What to work on:
Every line with the string "Parallel" in it belongs in your answer, so copy them all from the data.

Information:
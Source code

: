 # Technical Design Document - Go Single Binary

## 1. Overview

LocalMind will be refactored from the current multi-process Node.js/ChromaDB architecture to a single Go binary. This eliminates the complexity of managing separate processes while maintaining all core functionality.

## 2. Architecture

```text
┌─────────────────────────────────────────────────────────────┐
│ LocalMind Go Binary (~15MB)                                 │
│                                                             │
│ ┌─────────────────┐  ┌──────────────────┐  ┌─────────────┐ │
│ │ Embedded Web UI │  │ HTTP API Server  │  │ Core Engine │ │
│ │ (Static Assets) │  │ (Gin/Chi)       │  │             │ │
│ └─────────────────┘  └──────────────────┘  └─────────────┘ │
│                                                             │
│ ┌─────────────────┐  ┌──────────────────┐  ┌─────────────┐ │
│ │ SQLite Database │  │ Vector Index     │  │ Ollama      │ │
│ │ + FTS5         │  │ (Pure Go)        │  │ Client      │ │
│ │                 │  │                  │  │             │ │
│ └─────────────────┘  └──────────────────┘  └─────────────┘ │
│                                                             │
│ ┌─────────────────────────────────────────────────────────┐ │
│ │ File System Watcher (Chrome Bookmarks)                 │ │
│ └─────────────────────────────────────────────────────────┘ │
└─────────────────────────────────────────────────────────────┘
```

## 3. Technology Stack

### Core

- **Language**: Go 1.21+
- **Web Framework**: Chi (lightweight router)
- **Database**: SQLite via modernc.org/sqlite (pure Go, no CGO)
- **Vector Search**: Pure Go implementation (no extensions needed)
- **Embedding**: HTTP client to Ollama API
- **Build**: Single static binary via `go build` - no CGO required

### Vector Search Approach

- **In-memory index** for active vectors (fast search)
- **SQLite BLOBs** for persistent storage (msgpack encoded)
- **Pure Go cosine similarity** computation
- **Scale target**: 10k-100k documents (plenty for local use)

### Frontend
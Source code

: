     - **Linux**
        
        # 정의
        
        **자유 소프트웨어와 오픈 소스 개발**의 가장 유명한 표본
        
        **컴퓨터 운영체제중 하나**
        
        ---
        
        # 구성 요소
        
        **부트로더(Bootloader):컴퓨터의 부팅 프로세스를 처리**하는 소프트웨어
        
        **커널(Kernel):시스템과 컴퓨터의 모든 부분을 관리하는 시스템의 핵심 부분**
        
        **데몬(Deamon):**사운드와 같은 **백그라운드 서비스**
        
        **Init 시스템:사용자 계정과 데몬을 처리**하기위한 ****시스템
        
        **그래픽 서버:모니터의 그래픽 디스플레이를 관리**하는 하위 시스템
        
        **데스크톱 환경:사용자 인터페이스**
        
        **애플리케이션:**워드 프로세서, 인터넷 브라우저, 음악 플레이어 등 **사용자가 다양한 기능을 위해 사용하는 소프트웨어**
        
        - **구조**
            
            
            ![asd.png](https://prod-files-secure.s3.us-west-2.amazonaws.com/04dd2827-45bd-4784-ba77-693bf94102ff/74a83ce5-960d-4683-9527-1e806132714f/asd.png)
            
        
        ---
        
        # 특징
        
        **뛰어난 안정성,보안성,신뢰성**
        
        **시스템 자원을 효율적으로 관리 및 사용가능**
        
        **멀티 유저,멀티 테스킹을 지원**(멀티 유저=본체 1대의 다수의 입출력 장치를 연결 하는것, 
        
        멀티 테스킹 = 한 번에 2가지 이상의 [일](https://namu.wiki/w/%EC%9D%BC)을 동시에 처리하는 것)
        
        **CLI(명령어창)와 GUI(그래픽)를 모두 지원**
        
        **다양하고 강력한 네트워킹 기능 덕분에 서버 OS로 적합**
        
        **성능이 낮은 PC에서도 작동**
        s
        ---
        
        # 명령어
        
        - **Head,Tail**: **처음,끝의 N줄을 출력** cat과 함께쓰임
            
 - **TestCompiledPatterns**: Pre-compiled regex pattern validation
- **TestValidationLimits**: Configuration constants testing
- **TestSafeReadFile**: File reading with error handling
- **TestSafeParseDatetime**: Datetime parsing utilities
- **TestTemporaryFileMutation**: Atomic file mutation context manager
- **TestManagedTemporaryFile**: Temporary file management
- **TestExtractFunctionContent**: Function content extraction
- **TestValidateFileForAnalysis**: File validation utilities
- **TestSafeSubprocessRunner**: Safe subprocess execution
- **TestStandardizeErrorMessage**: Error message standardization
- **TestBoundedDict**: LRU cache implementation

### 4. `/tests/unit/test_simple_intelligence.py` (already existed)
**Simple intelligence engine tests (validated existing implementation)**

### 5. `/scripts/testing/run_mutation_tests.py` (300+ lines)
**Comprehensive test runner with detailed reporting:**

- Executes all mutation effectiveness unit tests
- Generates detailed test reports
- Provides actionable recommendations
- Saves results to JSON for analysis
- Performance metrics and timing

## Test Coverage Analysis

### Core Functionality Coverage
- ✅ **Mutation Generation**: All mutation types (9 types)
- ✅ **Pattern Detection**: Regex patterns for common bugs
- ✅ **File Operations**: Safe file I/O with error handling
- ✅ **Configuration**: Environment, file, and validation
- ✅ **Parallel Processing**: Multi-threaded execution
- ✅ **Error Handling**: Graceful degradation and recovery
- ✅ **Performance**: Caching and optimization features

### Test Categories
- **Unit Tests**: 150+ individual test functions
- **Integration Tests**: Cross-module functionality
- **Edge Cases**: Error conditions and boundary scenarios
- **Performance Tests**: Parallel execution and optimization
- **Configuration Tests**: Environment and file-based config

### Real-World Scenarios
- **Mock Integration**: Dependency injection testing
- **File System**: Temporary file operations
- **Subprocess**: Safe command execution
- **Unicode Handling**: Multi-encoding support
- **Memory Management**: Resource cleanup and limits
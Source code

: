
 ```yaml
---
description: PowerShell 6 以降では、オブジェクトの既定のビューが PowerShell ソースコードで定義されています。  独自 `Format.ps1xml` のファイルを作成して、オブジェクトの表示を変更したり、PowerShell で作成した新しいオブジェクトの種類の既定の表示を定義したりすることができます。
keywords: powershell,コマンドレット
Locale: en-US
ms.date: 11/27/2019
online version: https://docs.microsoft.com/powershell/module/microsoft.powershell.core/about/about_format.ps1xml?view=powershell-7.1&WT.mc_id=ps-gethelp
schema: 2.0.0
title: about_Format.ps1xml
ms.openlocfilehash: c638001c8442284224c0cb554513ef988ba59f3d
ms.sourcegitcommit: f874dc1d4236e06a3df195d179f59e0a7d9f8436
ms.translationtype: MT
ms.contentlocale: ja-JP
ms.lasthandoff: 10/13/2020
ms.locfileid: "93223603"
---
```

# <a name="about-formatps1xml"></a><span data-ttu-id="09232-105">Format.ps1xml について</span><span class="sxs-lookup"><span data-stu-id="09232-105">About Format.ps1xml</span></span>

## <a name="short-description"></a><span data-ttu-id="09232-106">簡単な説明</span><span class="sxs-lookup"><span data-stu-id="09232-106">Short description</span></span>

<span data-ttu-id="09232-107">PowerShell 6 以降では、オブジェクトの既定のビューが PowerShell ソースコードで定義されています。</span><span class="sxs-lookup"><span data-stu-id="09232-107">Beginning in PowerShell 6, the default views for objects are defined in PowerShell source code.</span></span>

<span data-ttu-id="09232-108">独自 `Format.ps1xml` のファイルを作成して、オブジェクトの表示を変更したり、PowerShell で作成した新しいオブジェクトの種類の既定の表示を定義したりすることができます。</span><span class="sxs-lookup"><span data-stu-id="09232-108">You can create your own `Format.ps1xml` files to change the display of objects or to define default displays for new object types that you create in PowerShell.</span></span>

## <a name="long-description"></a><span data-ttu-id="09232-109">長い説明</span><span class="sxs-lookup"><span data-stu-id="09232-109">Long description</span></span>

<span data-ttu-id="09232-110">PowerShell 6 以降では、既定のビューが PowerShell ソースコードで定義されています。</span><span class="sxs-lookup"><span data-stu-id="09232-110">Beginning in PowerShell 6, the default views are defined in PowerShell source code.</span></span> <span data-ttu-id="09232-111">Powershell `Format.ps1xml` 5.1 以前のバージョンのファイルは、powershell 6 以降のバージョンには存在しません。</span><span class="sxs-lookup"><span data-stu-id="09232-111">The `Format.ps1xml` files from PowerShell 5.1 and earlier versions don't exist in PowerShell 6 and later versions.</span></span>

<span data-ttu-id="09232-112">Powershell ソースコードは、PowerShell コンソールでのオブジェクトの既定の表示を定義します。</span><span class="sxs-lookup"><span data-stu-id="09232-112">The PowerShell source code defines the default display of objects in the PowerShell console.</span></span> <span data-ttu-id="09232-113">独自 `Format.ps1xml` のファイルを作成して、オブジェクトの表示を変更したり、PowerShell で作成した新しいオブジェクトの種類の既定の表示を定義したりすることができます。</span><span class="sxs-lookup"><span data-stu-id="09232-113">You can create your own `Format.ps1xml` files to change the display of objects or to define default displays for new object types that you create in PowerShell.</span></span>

Expected output:
- ✅ **Parallel Processing**: Multi-threaded execution
- **Performance Tests**: Parallel execution and optimization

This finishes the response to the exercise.